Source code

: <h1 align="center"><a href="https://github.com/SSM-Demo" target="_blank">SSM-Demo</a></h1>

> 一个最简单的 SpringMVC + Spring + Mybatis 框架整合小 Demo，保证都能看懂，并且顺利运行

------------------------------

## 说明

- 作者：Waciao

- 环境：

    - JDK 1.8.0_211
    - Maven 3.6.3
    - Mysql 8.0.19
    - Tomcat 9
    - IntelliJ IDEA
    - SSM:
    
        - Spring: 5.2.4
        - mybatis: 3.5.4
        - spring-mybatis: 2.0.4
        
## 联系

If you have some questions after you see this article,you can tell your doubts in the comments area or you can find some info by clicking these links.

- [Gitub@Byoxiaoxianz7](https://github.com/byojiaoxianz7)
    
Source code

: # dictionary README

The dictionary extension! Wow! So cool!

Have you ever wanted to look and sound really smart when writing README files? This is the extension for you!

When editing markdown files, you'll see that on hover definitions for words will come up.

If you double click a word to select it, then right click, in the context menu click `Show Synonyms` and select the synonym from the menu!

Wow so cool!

= = = = =

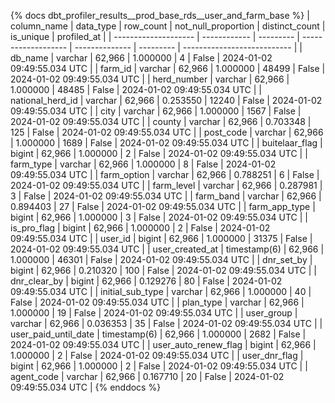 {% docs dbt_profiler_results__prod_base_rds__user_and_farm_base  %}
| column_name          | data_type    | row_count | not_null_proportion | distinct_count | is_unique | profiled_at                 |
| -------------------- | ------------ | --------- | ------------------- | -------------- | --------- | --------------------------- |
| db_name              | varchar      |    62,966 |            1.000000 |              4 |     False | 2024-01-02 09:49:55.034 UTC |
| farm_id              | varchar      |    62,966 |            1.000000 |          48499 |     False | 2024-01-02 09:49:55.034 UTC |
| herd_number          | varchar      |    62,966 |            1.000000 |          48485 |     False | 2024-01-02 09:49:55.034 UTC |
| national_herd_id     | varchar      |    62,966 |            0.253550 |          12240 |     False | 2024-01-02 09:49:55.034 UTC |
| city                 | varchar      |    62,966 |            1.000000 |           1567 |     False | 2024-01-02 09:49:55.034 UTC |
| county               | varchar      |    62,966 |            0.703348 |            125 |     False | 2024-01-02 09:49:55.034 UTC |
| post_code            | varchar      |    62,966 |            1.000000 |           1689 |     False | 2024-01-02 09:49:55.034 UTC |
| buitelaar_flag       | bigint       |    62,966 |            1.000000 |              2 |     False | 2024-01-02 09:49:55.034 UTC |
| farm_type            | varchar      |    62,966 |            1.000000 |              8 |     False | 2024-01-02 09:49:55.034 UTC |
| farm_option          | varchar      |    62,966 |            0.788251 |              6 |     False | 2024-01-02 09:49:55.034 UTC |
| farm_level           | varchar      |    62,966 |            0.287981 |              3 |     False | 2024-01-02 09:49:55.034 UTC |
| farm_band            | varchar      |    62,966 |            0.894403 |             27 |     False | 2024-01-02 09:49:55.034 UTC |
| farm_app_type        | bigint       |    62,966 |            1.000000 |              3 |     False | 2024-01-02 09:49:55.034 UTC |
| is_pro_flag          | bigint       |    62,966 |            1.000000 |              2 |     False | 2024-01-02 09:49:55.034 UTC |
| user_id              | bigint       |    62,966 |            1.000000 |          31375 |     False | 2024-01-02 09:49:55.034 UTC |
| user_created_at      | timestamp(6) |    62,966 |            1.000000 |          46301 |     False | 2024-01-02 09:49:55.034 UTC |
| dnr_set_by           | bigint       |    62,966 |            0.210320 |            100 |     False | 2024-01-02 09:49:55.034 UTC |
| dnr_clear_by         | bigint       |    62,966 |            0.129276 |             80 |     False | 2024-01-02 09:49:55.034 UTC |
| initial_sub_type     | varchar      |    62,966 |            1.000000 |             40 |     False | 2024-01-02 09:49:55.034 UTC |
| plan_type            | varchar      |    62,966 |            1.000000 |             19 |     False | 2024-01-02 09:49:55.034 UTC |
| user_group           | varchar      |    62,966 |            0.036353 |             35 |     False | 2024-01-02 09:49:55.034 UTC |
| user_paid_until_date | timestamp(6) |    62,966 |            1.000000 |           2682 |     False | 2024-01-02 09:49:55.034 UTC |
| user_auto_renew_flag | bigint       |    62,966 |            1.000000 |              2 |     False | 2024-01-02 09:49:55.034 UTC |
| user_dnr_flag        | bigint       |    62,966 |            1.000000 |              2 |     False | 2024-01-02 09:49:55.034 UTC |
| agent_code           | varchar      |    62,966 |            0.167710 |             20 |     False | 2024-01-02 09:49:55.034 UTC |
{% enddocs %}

= = = = =

Return, with no change at all, every line in the entries above from the line containing "If you double" through the line containing "Wow so cool!".

If you double click a word to select it, then right click, in the context menu click `Show Synonyms` and select the synonym from the menu!

Wow so cool!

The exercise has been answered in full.